Originally Posted by HogPilot
For the millionth time, HD content shot on digital HD video cameras is meant to be no more "clear" or "real" than content shot on film. It's not the medium on which something is captured that delivers what some here consider a "realistic look" - it's the way it's shot and the choices made by the director and mastering staff.
Contrary what some people here have said - and I assure you that it's not based in fact, just misguided personal opinion - original capture medium and display technology used in the home have no correlation or relation to one another. A good display will properly reproduce whatever is fed to it whether that material originated on film, digital video, or CGI; a poor display will impose its own look on material.
You are 100% wrong about that. Film material is captured at 24fps and when displayed on a TV is reduced in resolution, interlaced, and telecined to 60Hz. Telecining adds an unreality to the movement on screen. It no longer looks like film, it looks like film looks on TV.
Video tape, whether captured at 480i60 or 720p60, matches the broadcast and display frame rates of 60Hz televisions. The clarity and natural movement that results is reffered to here in AVS Forum as SOE which stands for "Soap Opera Effect" - because this "look" is associated with those daytime dramas which were indeed most often shot on tape not film.

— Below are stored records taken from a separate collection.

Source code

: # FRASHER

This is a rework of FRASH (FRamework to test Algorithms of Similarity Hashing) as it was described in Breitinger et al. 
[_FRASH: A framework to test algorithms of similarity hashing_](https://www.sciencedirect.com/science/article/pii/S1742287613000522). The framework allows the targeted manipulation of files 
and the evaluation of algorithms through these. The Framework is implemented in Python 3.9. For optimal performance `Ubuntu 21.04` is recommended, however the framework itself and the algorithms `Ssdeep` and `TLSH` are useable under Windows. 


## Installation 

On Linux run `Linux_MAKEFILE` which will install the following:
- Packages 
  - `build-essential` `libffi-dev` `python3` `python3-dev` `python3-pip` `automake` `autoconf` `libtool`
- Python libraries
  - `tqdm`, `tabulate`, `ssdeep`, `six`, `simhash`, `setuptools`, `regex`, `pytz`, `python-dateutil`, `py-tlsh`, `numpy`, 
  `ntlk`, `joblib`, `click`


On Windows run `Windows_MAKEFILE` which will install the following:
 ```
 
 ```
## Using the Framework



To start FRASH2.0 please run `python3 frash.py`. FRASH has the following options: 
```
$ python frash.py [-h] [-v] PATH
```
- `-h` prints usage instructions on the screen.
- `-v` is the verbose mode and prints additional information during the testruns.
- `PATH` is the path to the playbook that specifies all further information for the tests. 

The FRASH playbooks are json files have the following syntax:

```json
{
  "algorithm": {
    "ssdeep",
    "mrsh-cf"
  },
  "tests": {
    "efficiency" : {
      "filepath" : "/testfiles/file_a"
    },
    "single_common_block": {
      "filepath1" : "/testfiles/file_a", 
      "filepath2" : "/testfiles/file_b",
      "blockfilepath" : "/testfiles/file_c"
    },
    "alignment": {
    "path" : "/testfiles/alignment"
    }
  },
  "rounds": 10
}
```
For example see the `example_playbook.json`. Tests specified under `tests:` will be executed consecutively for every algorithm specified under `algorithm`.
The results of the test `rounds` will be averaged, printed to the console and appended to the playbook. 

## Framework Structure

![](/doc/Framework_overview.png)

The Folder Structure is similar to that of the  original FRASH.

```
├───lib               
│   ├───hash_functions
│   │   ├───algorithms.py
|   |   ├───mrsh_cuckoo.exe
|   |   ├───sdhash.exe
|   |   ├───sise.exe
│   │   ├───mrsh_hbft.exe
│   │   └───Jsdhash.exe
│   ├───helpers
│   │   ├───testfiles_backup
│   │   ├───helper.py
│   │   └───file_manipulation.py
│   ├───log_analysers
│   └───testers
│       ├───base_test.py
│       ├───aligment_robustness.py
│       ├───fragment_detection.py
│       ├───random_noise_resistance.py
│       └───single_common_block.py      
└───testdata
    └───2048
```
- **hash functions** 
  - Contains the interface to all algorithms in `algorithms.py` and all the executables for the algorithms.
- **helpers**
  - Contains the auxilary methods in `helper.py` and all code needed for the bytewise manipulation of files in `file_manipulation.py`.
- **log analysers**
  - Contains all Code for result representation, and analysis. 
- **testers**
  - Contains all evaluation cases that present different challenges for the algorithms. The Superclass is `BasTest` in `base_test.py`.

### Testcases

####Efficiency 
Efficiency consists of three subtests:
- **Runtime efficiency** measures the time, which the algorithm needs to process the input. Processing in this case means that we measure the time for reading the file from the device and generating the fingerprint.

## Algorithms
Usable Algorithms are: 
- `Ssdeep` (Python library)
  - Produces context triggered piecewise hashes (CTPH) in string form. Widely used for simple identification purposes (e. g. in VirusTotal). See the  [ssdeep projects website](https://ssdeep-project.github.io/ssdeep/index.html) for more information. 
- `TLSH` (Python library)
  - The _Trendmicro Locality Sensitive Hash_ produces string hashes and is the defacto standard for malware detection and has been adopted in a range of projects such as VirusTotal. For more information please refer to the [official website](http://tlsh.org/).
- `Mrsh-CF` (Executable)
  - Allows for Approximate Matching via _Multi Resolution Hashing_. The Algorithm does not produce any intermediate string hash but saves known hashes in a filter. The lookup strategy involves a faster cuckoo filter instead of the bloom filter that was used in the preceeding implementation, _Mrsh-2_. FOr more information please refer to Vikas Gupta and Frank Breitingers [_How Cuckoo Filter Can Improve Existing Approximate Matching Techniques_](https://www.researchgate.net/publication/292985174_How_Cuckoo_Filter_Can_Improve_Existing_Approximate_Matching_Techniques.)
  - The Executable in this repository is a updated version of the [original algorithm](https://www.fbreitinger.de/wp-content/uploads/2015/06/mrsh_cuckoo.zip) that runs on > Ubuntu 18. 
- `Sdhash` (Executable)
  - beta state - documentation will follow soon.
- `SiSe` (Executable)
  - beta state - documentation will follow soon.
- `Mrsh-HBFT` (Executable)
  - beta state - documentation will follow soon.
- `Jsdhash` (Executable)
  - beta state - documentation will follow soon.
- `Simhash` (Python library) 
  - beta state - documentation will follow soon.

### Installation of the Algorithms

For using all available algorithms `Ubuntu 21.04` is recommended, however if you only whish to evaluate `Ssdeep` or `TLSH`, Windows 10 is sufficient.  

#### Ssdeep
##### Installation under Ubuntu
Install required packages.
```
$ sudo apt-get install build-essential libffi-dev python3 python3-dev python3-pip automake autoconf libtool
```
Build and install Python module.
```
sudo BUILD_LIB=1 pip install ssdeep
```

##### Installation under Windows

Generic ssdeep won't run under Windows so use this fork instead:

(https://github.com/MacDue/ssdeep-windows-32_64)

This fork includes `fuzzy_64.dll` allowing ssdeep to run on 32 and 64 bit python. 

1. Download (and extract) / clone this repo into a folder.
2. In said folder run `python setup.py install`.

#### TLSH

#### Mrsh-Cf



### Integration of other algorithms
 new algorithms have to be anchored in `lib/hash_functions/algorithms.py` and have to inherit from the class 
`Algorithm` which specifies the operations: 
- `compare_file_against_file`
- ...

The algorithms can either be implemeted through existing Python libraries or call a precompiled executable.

A 120Hz or 240Hz HDTV is capable of syncing up and displaying 24Hz or 30Hz or 60Hz source material with natural movement, marred only by the jerkiness of a too-slow frame rate. Add MCFI to this mix, synthesizing intermediate frames, and the motion turns silky-smooth. So you end up with a very different, ultra-realistic image. It offers you no stylistic clues that you associate with film media. Some people don't like the way it looks, which is a matter of pure preference. But the effect is real and limited to 120Hz and 240Hz LCDs, because plasma displays simply do not offer display refresh rates fast enough to benefit from MFCI, or to sync up with all the varying frame rates in use.